→ **PROBLEM DETAILS**: Every line below must be copied as written, except for pictures.

[GIVEN RECORDS — start]

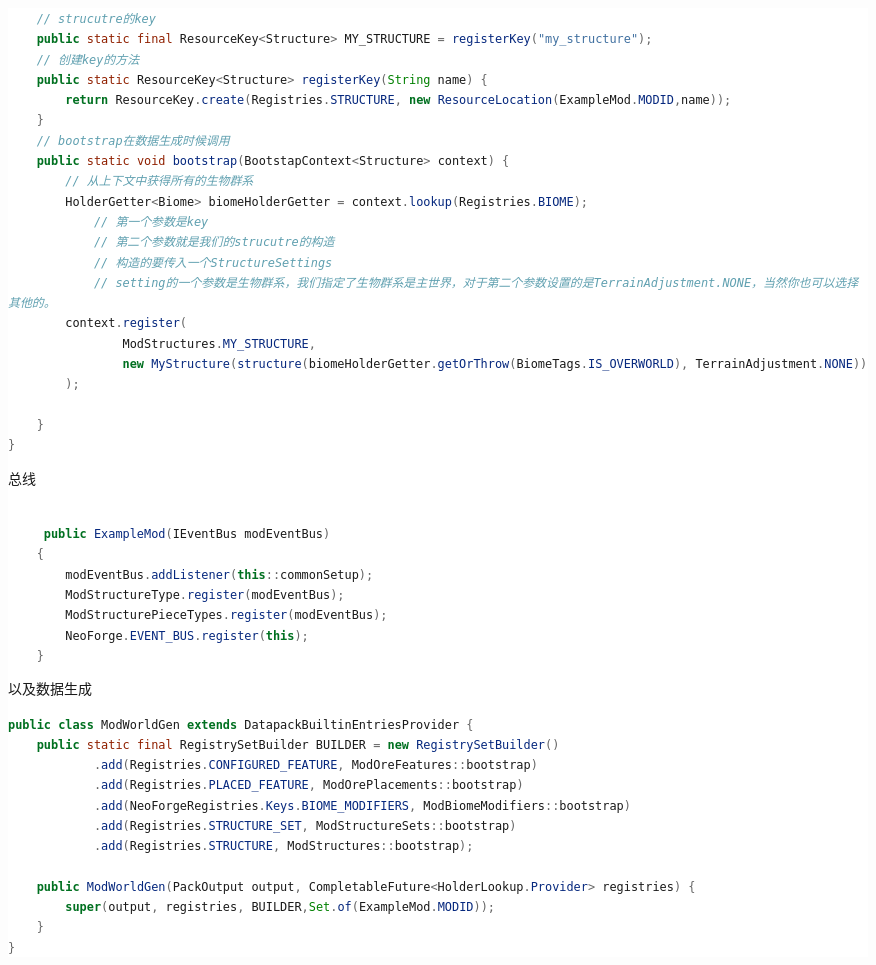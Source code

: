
 ```java
    // strucutre的key
    public static final ResourceKey<Structure> MY_STRUCTURE = registerKey("my_structure");
    // 创建key的方法
    public static ResourceKey<Structure> registerKey(String name) {
        return ResourceKey.create(Registries.STRUCTURE, new ResourceLocation(ExampleMod.MODID,name));
    }
    // bootstrap在数据生成时候调用
    public static void bootstrap(BootstapContext<Structure> context) {
        // 从上下文中获得所有的生物群系
        HolderGetter<Biome> biomeHolderGetter = context.lookup(Registries.BIOME);
            // 第一个参数是key
            // 第二个参数就是我们的strucutre的构造
            // 构造的要传入一个StructureSettings
            // setting的一个参数是生物群系，我们指定了生物群系是主世界，对于第二个参数设置的是TerrainAdjustment.NONE，当然你也可以选择其他的。
        context.register(
                ModStructures.MY_STRUCTURE,
                new MyStructure(structure(biomeHolderGetter.getOrThrow(BiomeTags.IS_OVERWORLD), TerrainAdjustment.NONE))
        );

    }
}


```

总线
```java

     public ExampleMod(IEventBus modEventBus)
    {
        modEventBus.addListener(this::commonSetup);
        ModStructureType.register(modEventBus);
        ModStructurePieceTypes.register(modEventBus);
        NeoForge.EVENT_BUS.register(this);
    }

```

以及数据生成

```java
public class ModWorldGen extends DatapackBuiltinEntriesProvider {
    public static final RegistrySetBuilder BUILDER = new RegistrySetBuilder()
            .add(Registries.CONFIGURED_FEATURE, ModOreFeatures::bootstrap)
            .add(Registries.PLACED_FEATURE, ModOrePlacements::bootstrap)
            .add(NeoForgeRegistries.Keys.BIOME_MODIFIERS, ModBiomeModifiers::bootstrap)
            .add(Registries.STRUCTURE_SET, ModStructureSets::bootstrap)
            .add(Registries.STRUCTURE, ModStructures::bootstrap);

    public ModWorldGen(PackOutput output, CompletableFuture<HolderLookup.Provider> registries) {
        super(output, registries, BUILDER,Set.of(ExampleMod.MODID));
    }
}

```
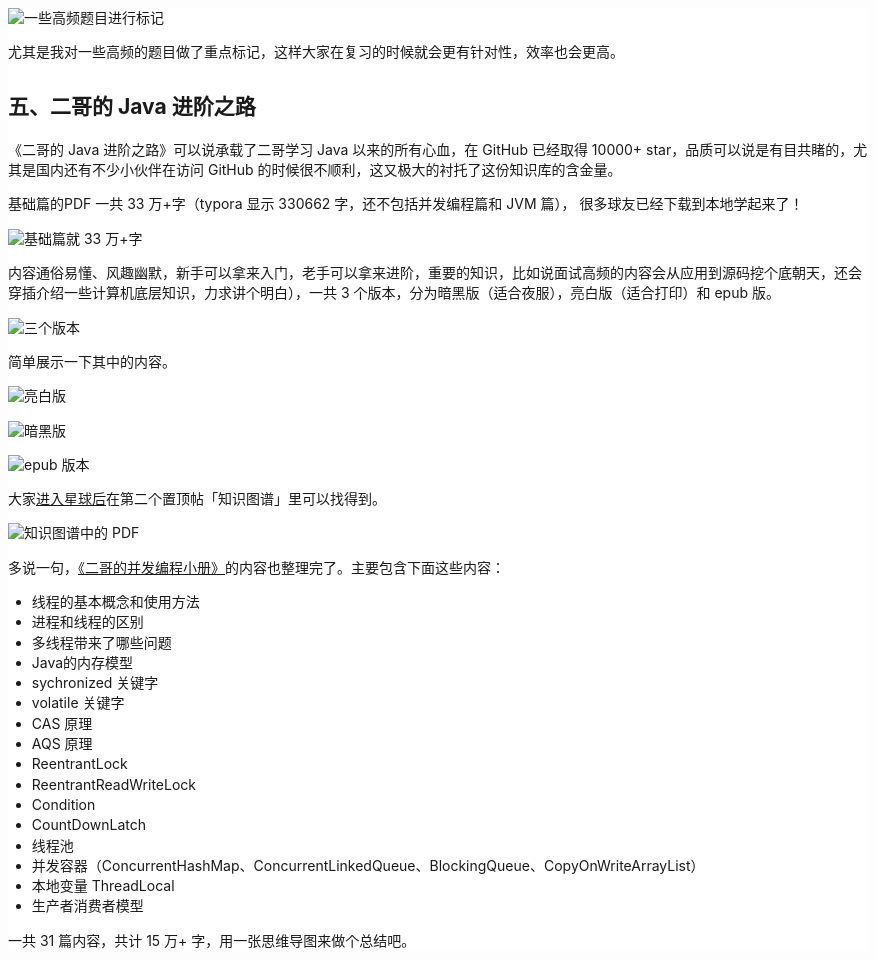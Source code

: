 ![一些高频题目进行标记](https://cdn.tobebetterjavaer.com/stutymore/mianshi-20240723105552.png)

尤其是我对一些高频的题目做了重点标记，这样大家在复习的时候就会更有针对性，效率也会更高。

## 五、二哥的 Java 进阶之路

《二哥的 Java 进阶之路》可以说承载了二哥学习 Java 以来的所有心血，在 GitHub 已经取得 10000+ star，品质可以说是有目共睹的，尤其是国内还有不少小伙伴在访问 GitHub 的时候很不顺利，这又极大的衬托了这份知识库的含金量。

基础篇的PDF 一共 33 万+字（typora 显示 330662 字，还不包括并发编程篇和 JVM 篇）， 很多球友已经下载到本地学起来了！

![基础篇就 33 万+字](https://cdn.tobebetterjavaer.com/paicoding/5d00ee410ec61dfaef1ca764ea469f21.png)

内容通俗易懂、风趣幽默，新手可以拿来入门，老手可以拿来进阶，重要的知识，比如说面试高频的内容会从应用到源码挖个底朝天，还会穿插介绍一些计算机底层知识，力求讲个明白），一共 3 个版本，分为暗黑版（适合夜服），亮白版（适合打印）和 epub 版。


![三个版本](https://cdn.tobebetterjavaer.com/paicoding/554fcae58ebc06c2a76f6ecb00b65444.png)

简单展示一下其中的内容。


![亮白版](https://cdn.tobebetterjavaer.com/paicoding/27be7afcb8ff21e37740eae4aacaf6f7.png)


![暗黑版](https://cdn.tobebetterjavaer.com/paicoding/708c867d713ae7599256b2c842a237fa.png)


![epub 版本](https://cdn.tobebetterjavaer.com/paicoding/de198cf6772dd3aa55af04f5c610e765.png)

大家[进入星球后](https://javabetter.cn/zhishixingqiu/)在第二个置顶帖「知识图谱」里可以找得到。


![知识图谱中的 PDF](https://cdn.tobebetterjavaer.com/paicoding/6c2b138d1e8a010da9d6a8cffc8d5799.png)

多说一句，[《二哥的并发编程小册》](https://javabetter.cn/thread/)的内容也整理完了。主要包含下面这些内容：

- 线程的基本概念和使用方法
- 进程和线程的区别
- 多线程带来了哪些问题
- Java的内存模型
- sychronized 关键字
- volatile 关键字
- CAS 原理
- AQS 原理
- ReentrantLock
- ReentrantReadWriteLock
- Condition
- CountDownLatch
- 线程池
- 并发容器（ConcurrentHashMap、ConcurrentLinkedQueue、BlockingQueue、CopyOnWriteArrayList）
- 本地变量 ThreadLocal
- 生产者消费者模型

一共 31 篇内容，共计 15 万+ 字，用一张思维导图来做个总结吧。
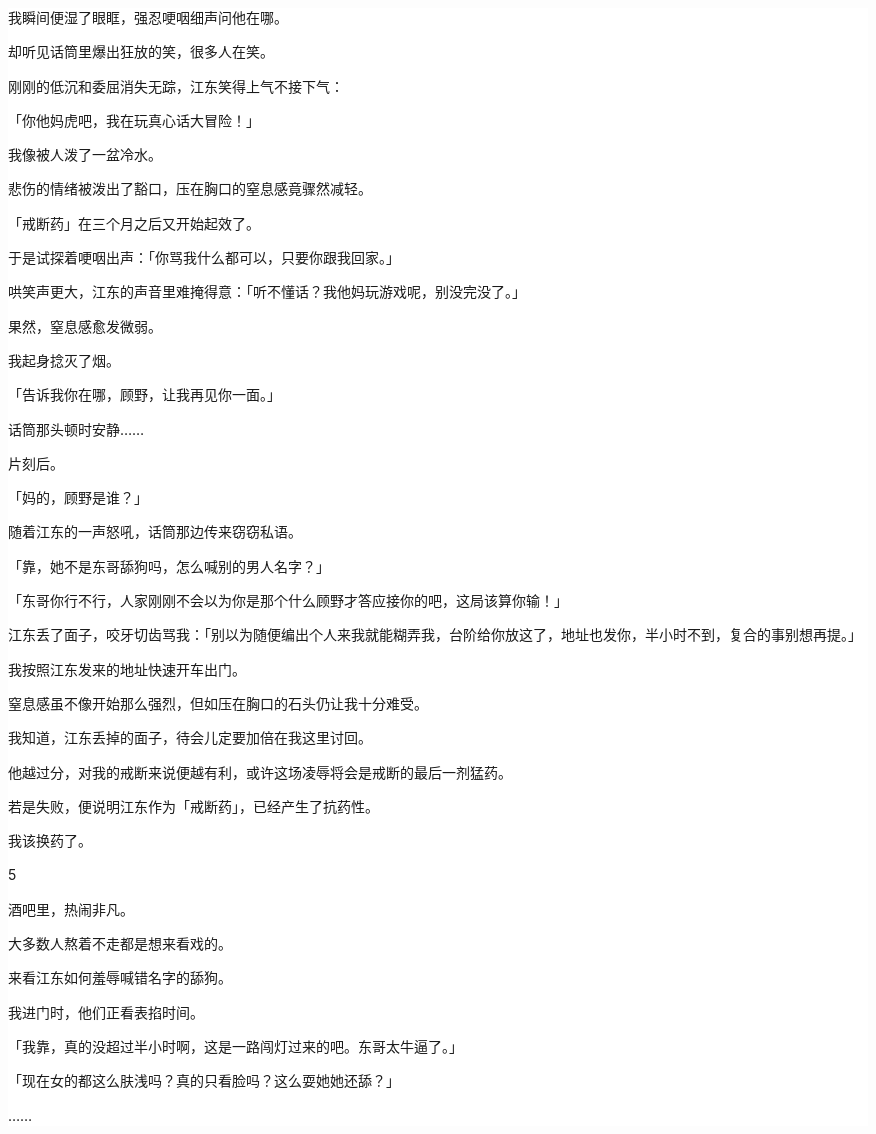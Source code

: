 我瞬间便湿了眼眶，强忍哽咽细声问他在哪。

却听见话筒里爆出狂放的笑，很多人在笑。

刚刚的低沉和委屈消失无踪，江东笑得上气不接下气：

「你他妈虎吧，我在玩真心话大冒险！」

我像被人泼了一盆冷水。

悲伤的情绪被泼出了豁口，压在胸口的窒息感竟骤然减轻。

「戒断药」在三个月之后又开始起效了。

于是试探着哽咽出声：「你骂我什么都可以，只要你跟我回家。」

哄笑声更大，江东的声音里难掩得意：「听不懂话？我他妈玩游戏呢，别没完没了。」

果然，窒息感愈发微弱。

我起身捻灭了烟。

「告诉我你在哪，顾野，让我再见你一面。」

话筒那头顿时安静……

片刻后。

「妈的，顾野是谁？」

随着江东的一声怒吼，话筒那边传来窃窃私语。

「靠，她不是东哥舔狗吗，怎么喊别的男人名字？」

「东哥你行不行，人家刚刚不会以为你是那个什么顾野才答应接你的吧，这局该算你输！」

江东丢了面子，咬牙切齿骂我：「别以为随便编出个人来我就能糊弄我，台阶给你放这了，地址也发你，半小时不到，复合的事别想再提。」

我按照江东发来的地址快速开车出门。

窒息感虽不像开始那么强烈，但如压在胸口的石头仍让我十分难受。

我知道，江东丢掉的面子，待会儿定要加倍在我这里讨回。

他越过分，对我的戒断来说便越有利，或许这场凌辱将会是戒断的最后一剂猛药。

若是失败，便说明江东作为「戒断药」，已经产生了抗药性。

我该换药了。

5

酒吧里，热闹非凡。

大多数人熬着不走都是想来看戏的。

来看江东如何羞辱喊错名字的舔狗。

我进门时，他们正看表掐时间。

「我靠，真的没超过半小时啊，这是一路闯灯过来的吧。东哥太牛逼了。」

「现在女的都这么肤浅吗？真的只看脸吗？这么耍她她还舔？」

……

[GIVEN RECORDS — finish]

→ **ANSWER AREA**:
Source code

:
 ```java
    // strucutre的key
    public static final ResourceKey<Structure> MY_STRUCTURE = registerKey("my_structure");
    // 创建key的方法
    public static ResourceKey<Structure> registerKey(String name) {
        return ResourceKey.create(Registries.STRUCTURE, new ResourceLocation(ExampleMod.MODID,name));
    }
    // bootstrap在数据生成时候调用
    public static void bootstrap(BootstapContext<Structure> context) {
        // 从上下文中获得所有的生物群系
        HolderGetter<Biome> biomeHolderGetter = context.lookup(Registries.BIOME);
            // 第一个参数是key
            // 第二个参数就是我们的strucutre的构造
            // 构造的要传入一个StructureSettings
            // setting的一个参数是生物群系，我们指定了生物群系是主世界，对于第二个参数设置的是TerrainAdjustment.NONE，当然你也可以选择其他的。
        context.register(
                ModStructures.MY_STRUCTURE,
                new MyStructure(structure(biomeHolderGetter.getOrThrow(BiomeTags.IS_OVERWORLD), TerrainAdjustment.NONE))
        );

    }
}


```

总线
```java

     public ExampleMod(IEventBus modEventBus)
    {
        modEventBus.addListener(this::commonSetup);
        ModStructureType.register(modEventBus);
        ModStructurePieceTypes.register(modEventBus);
        NeoForge.EVENT_BUS.register(this);
    }

```

以及数据生成

```java
public class ModWorldGen extends DatapackBuiltinEntriesProvider {
    public static final RegistrySetBuilder BUILDER = new RegistrySetBuilder()
            .add(Registries.CONFIGURED_FEATURE, ModOreFeatures::bootstrap)
            .add(Registries.PLACED_FEATURE, ModOrePlacements::bootstrap)
            .add(NeoForgeRegistries.Keys.BIOME_MODIFIERS, ModBiomeModifiers::bootstrap)
            .add(Registries.STRUCTURE_SET, ModStructureSets::bootstrap)
            .add(Registries.STRUCTURE, ModStructures::bootstrap);

    public ModWorldGen(PackOutput output, CompletableFuture<HolderLookup.Provider> registries) {
        super(output, registries, BUILDER,Set.of(ExampleMod.MODID));
    }
}

```
Source code

: ![一些高频题目进行标记](https://cdn.tobebetterjavaer.com/stutymore/mianshi-20240723105552.png)

尤其是我对一些高频的题目做了重点标记，这样大家在复习的时候就会更有针对性，效率也会更高。

## 五、二哥的 Java 进阶之路

《二哥的 Java 进阶之路》可以说承载了二哥学习 Java 以来的所有心血，在 GitHub 已经取得 10000+ star，品质可以说是有目共睹的，尤其是国内还有不少小伙伴在访问 GitHub 的时候很不顺利，这又极大的衬托了这份知识库的含金量。

基础篇的PDF 一共 33 万+字（typora 显示 330662 字，还不包括并发编程篇和 JVM 篇）， 很多球友已经下载到本地学起来了！

![基础篇就 33 万+字](https://cdn.tobebetterjavaer.com/paicoding/5d00ee410ec61dfaef1ca764ea469f21.png)

内容通俗易懂、风趣幽默，新手可以拿来入门，老手可以拿来进阶，重要的知识，比如说面试高频的内容会从应用到源码挖个底朝天，还会穿插介绍一些计算机底层知识，力求讲个明白），一共 3 个版本，分为暗黑版（适合夜服），亮白版（适合打印）和 epub 版。


![三个版本](https://cdn.tobebetterjavaer.com/paicoding/554fcae58ebc06c2a76f6ecb00b65444.png)

简单展示一下其中的内容。


![亮白版](https://cdn.tobebetterjavaer.com/paicoding/27be7afcb8ff21e37740eae4aacaf6f7.png)


![暗黑版](https://cdn.tobebetterjavaer.com/paicoding/708c867d713ae7599256b2c842a237fa.png)


![epub 版本](https://cdn.tobebetterjavaer.com/paicoding/de198cf6772dd3aa55af04f5c610e765.png)

大家[进入星球后](https://javabetter.cn/zhishixingqiu/)在第二个置顶帖「知识图谱」里可以找得到。


![知识图谱中的 PDF](https://cdn.tobebetterjavaer.com/paicoding/6c2b138d1e8a010da9d6a8cffc8d5799.png)

多说一句，[《二哥的并发编程小册》](https://javabetter.cn/thread/)的内容也整理完了。主要包含下面这些内容：

- 线程的基本概念和使用方法
- 进程和线程的区别
- 多线程带来了哪些问题
- Java的内存模型
- sychronized 关键字
- volatile 关键字
- CAS 原理
- AQS 原理
- ReentrantLock
- ReentrantReadWriteLock
- Condition
- CountDownLatch
- 线程池
- 并发容器（ConcurrentHashMap、ConcurrentLinkedQueue、BlockingQueue、CopyOnWriteArrayList）
- 本地变量 ThreadLocal
- 生产者消费者模型

一共 31 篇内容，共计 15 万+ 字，用一张思维导图来做个总结吧。
Source code

: 我瞬间便湿了眼眶，强忍哽咽细声问他在哪。

却听见话筒里爆出狂放的笑，很多人在笑。

刚刚的低沉和委屈消失无踪，江东笑得上气不接下气：

「你他妈虎吧，我在玩真心话大冒险！」

我像被人泼了一盆冷水。

悲伤的情绪被泼出了豁口，压在胸口的窒息感竟骤然减轻。

「戒断药」在三个月之后又开始起效了。

于是试探着哽咽出声：「你骂我什么都可以，只要你跟我回家。」

哄笑声更大，江东的声音里难掩得意：「听不懂话？我他妈玩游戏呢，别没完没了。」

果然，窒息感愈发微弱。

我起身捻灭了烟。

「告诉我你在哪，顾野，让我再见你一面。」

话筒那头顿时安静……

片刻后。

「妈的，顾野是谁？」

随着江东的一声怒吼，话筒那边传来窃窃私语。

「靠，她不是东哥舔狗吗，怎么喊别的男人名字？」

「东哥你行不行，人家刚刚不会以为你是那个什么顾野才答应接你的吧，这局该算你输！」

江东丢了面子，咬牙切齿骂我：「别以为随便编出个人来我就能糊弄我，台阶给你放这了，地址也发你，半小时不到，复合的事别想再提。」

我按照江东发来的地址快速开车出门。

窒息感虽不像开始那么强烈，但如压在胸口的石头仍让我十分难受。

我知道，江东丢掉的面子，待会儿定要加倍在我这里讨回。

他越过分，对我的戒断来说便越有利，或许这场凌辱将会是戒断的最后一剂猛药。

若是失败，便说明江东作为「戒断药」，已经产生了抗药性。

我该换药了。

5

酒吧里，热闹非凡。

大多数人熬着不走都是想来看戏的。

来看江东如何羞辱喊错名字的舔狗。

我进门时，他们正看表掐时间。

「我靠，真的没超过半小时啊，这是一路闯灯过来的吧。东哥太牛逼了。」

「现在女的都这么肤浅吗？真的只看脸吗？这么耍她她还舔？」

……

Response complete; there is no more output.